118. ДВАДЦАТЬ ТРЕТЬЕ АПРЕЛЯ 1945 ГОДА
Слушай, время, слушайте, века,
Грозный шаг народа-исполина.
Это входят в пригород Берлина
Доблестные русские войска.
Это смельчаки танкисты мнут
Километры автострады венской.
Это в эн часов и в эн минут,
Весь в дыму, парнишка деревенский,
Братской встрече непомерно рад,
На броне врывается в Белград.
Слушай, время! Если ты летишь,
Как летело три железных года,
Если наконец настала тишь,
Если отступает непогода —
Это значит, парня из Орла
Встретил паренек из Сан-Франциско:
«Значит, мы живем друг к другу близко.
Значит, верно, что Земля кругла».
119. ПОРТРЕТ ПОЭТА
Николаю Тихонову
1
Седой солдат не хочет спать.
Сняв портупею и рапиру,
Три ночи кряду он опять
Зовет друзей к большому пиру.
Там будет жгучая вода
Для всех гостей любого ранга,
Там будут юные года
Щедры, как скатерть-самобранка.
Он только потому и сед,
Что вьюги северные седы.
И, табаком набив кисет,
Сломает ход любой беседы.
В словарь врубаясь сгоряча,
Сломает ритм, как мальчик голос.
Расскажет, как взята Тульча,
Как Троя девять лет боролась.
Как Чертов мост, оледенев,
Плясал под дудочку метели,
Как молодел солдатский гнев, —
А между тем века летели.
Три ночи кряду колесил
Он от Мадрида до Кавказа,
Чтоб у друзей хватило сил
Войти в страну его рассказа.
Седой солдат, седой поэт,
Седого севера товарищ,
Он только потому и сед,
Что убелен золой пожарищ.
2
Сегодня я хочу еще
На честном празднике солдата
Скрепить светло и горячо,
Что было сказано когда-то.
Седой солдат, седой поэт,
Волна в прибое поколений
Иль труд пятидесяти лет,
Не знавший отпуска и лени.
Походка смолоду тверда.
Стопа в железный ямб обута.
Две книги — «Брага» и «Орда» —
Сначала пишутся как будто.
Путевой журнал первый
120. В НОЧЬ НА СЕДЬМОЕ
Карта.

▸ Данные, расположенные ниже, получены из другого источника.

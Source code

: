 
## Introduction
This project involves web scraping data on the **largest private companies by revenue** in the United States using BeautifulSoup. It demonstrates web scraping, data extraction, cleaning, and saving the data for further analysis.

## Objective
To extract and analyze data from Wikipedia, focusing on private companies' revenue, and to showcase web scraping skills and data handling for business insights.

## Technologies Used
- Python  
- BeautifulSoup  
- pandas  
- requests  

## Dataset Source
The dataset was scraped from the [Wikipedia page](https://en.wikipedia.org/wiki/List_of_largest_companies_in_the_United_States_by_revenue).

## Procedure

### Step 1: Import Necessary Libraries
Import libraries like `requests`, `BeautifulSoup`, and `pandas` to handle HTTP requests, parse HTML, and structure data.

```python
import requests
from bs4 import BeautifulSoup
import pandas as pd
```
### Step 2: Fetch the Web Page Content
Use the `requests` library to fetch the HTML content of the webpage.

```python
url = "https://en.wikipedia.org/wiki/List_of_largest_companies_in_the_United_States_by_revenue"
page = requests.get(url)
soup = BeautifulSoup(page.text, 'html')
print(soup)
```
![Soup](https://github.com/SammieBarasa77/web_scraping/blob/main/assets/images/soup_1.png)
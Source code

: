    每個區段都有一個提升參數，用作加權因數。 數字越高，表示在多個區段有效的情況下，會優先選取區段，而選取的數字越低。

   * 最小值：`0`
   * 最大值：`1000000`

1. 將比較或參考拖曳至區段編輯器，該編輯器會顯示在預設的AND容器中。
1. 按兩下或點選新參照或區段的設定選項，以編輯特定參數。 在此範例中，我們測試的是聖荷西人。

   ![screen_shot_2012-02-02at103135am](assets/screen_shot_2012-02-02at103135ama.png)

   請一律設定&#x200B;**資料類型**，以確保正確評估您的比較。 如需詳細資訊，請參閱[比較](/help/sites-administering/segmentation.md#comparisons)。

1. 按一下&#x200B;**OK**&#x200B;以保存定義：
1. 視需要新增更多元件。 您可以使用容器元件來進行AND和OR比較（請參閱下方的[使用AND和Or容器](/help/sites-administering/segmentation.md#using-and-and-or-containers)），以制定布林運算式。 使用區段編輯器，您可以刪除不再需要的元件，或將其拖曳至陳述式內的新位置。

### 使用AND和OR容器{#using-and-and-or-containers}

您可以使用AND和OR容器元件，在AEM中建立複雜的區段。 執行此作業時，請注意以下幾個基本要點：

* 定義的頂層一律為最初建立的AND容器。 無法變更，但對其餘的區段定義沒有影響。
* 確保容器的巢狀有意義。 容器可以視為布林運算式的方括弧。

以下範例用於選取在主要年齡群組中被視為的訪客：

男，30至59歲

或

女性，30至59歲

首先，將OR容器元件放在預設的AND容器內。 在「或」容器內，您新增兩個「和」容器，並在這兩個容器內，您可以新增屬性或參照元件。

Старая карта в отметинах, в ссадинах боя.
Очертанья альпийских предгорий и прусских низин.
Вот планетная суша, вот море блестит голубое.
Завывает железо, огонь пожирает бензин.
Оглянись же назад, положи на столе своем чистом,
Разверни на планшете потертый бумажный квадрат.
Вот сдвигаются красные стрелы на гибель фашистам.
Помнишь — ты их вычерчивал четырехлетье подряд.
Не забудь, это вся твоя юность в масштабе двухверстки.
Не забудь, это вбитый в грядущее танковый клин.
Не забудь, это пепел погибших: достаточно горстки,
Чтобы выйти за Одер и с ходу ворваться в Берлин.
Так и было!
Но время летит, как летело когда-то.
Слышишь, крылья шумят над твоей и моей головой.
Так пускай отдыхает в шкафу гимнастерка солдата,—
Карту, старую карту из сумки возьмем полевой!
И в глаза наши ринутся в сказочных тучах Балканы,
Хлынут штормы на Балтике, вся неоглядная даль.
Разверни расстоянья, как скатерть! Расставь, как стаканы,
Зимних дымов столбы и весенних рассветов хрусталь!
Как бессонна Москва в эту ночь. Как тревожен и нежен
Этот настежь распахнутый, негородской небосклон.
Где-то там, за Бульварным кольцом, может быть, за Манежем,
Молодежь просыпается, строятся взводы колонн.
Это значит — не кончена молодость. Завтра со старта,
Подхватив эстафету отцов, выйдут в путь сыновья.
Обо многом напомнит им эта походная карта.
Обо многом расскажет нехитрая повесть твоя.
Сила юности! Это она подымала в бою нас,
Не горела в огне и не шла в океанах ко дну.
Ну так что же еще и любить старикам, как не юность,
Не родную —
любую, бессмертную,—
только одну!
121. ЛЕНИНГРАД ТОЙ ВЕСНОЙ
Вот так я и буду, забыв адреса и маршрут,
Бродить в этом городе. Там и не вспомню о главном.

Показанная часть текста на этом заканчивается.